Ik krijg soms wel eens een chatgesprek met een klant die begint met het woord: ‘Help.’ Ondertussen ken ik mijn klanten in hun schrijf-of spreekstijl. Help kan anderzijds zeer veel betekenen omdat we niet altijd de context kennen. Ook dat is een interpretatieve valkuil die niet veralgemeend moet worden.
De vraag die je helpt om informatie in te winnen is hierbij zeer logisch: ‘ Waarmee wil je specifiek geholpen worden?’
De vraag die veelal bij vrouwen voorkomt is: ‘Zij is beter dan ik.’ Door gericht de vraag te stellen, kan deze veralgemening omgebogen worden naar een specifiekere verdieping. Een helpende vraag hierbij kan zijn: ‘Waarin is zij beter dan ik?’
Dat oordelen een grote valkuil is en tot verzuring kan leiden in een gesprek is de volgende uitspraak: ‘Je hebt het mis. Je bent verkeerd. Het is fout.’ Een vraag waarin kan ontmanteld worden vanwaar die uitspraak komt, kan zijn: ‘Wie zegt dat ik verkeerd ben? Vanwaar komt die gedachte? Wat zijn de feiten of waarop baseer je die uitspraak?’ Op oordeel-gebaseerde communicatie vanuit een bepaald gedachtengoed, is niet eenvoudig. Daaronder zit de strijd van wie ongelijk en gelijk heeft.
Uitspraken die we allemaal herkennen zijn de volgende veralgemeningen :’Ik kan het niet, het zal nooit lukken.’ Je kunt daarbij een diepere vraag stellen als: ‘Wie zegt dat je het niet kunt en dat het je nooit zal lukken?
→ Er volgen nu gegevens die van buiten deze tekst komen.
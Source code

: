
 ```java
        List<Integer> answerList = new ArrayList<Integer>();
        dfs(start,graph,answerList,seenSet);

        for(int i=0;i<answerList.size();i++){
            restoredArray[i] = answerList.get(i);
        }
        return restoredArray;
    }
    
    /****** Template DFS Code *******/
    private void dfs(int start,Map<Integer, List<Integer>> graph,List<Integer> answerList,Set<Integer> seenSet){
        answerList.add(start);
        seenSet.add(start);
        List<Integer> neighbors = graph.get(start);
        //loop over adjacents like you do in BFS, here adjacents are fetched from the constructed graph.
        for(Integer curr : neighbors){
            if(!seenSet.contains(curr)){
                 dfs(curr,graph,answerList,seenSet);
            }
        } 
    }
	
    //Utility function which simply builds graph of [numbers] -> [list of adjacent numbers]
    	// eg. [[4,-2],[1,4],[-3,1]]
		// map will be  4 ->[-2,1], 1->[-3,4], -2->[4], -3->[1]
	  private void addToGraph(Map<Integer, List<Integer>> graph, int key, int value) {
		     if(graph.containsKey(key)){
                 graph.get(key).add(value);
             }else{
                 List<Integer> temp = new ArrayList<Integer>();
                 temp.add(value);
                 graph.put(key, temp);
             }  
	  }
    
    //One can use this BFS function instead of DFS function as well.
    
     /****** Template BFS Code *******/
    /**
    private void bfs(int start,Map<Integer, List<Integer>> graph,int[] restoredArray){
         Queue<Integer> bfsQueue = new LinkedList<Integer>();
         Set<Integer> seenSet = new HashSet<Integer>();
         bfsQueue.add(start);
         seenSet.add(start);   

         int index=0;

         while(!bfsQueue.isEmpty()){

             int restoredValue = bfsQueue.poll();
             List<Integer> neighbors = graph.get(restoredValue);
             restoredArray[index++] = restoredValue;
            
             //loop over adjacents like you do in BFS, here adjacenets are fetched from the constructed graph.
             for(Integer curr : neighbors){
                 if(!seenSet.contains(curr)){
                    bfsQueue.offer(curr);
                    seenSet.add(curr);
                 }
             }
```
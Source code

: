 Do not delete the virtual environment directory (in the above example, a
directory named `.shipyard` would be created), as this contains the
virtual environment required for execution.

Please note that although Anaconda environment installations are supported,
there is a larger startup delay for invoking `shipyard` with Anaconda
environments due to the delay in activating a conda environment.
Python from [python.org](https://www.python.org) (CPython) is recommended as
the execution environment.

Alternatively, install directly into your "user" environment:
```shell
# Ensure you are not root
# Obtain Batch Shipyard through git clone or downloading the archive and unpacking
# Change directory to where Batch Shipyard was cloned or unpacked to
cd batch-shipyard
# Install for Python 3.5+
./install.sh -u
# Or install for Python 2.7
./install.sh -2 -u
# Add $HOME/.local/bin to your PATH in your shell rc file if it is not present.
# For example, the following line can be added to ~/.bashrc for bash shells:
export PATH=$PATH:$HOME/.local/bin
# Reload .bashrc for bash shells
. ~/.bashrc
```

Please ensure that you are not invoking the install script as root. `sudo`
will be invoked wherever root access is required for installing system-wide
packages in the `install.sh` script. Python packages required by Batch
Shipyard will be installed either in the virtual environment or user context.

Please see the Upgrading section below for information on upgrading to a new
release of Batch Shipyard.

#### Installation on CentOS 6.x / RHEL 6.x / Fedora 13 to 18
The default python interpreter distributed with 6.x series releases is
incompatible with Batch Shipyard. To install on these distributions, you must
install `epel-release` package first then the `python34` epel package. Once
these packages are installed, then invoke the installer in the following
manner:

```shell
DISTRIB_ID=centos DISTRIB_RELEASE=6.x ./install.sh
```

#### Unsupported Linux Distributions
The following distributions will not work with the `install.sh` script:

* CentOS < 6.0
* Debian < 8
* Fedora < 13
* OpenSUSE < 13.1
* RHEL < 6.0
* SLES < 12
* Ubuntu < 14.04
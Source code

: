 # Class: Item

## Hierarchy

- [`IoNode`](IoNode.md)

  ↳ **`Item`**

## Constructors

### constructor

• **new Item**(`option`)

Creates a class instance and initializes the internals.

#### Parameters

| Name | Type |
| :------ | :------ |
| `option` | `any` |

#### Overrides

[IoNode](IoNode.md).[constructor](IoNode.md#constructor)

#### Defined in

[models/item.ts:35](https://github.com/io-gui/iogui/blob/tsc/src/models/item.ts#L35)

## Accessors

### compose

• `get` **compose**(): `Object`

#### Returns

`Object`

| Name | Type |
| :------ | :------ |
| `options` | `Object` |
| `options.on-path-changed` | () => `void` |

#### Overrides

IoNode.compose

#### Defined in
Heb je het al geprobeerd? Wie of wat heb je nodig?’
Een andere hardnekkige uitspraak is de volgende : ‘We moeten dat doen.’ Ook hierbij kun je het moeten achter het moeten ontdekken door de vraag te stellen: ‘Wat kan er gebeuren als we het niet doen? Wat zijn de gevolgen? Van wie moeten we dit doen?’ In werkelijkheid blijkt wel dat er heel wat moet vanuit schuldgevoel, angst, morele verplichting.
Zeer universeel gekend is de volgende veralgemening: ‘Hij of zij houdt nooit rekening met wat ik denk en voel.’ Een vraag die deze veralgemening doorbreekt is : ‘Echt helemaal nooit? Is er geen enkel moment waarbij met jouw gedachten en gevoelens rekening wordt gehouden?’ De kans is heel groot dat ‘nooit’ sterk afzwakt.
Vervorming is ons evenmin vreemd. Enkele voorbeelden maken het duidelijk.
‘Dat zal je leuk vinden.’ (gedachten lezen). De vraag zou kunnen zijn: ‘Hoe weet je dit? Wie zegt dit?’
‘Haar /zijn stem maakt me boos.’ ( oorzaak-gevolg). Een passende vraag hierbij kan zijn: ‘ Hoe maakt haar/zijn stem je boos?’
‘ Met zo’n naam moet hij wel heel populair zijn.’ ( complexe equivalentie). Een interessante vraag hierbij kan zijn: ‘Hoezo heeft die naam met populariteit te maken?’
Wat het belangrijkste doel is, is dat we gevoeliger worden voor hetgeen we werkelijk bedoelen. Naarmate we onze belangrijkste metamodelpatronen ontdekken die door onszelf en door anderen worden gebruikt, zullen we ook doeltreffender kunnen reageren.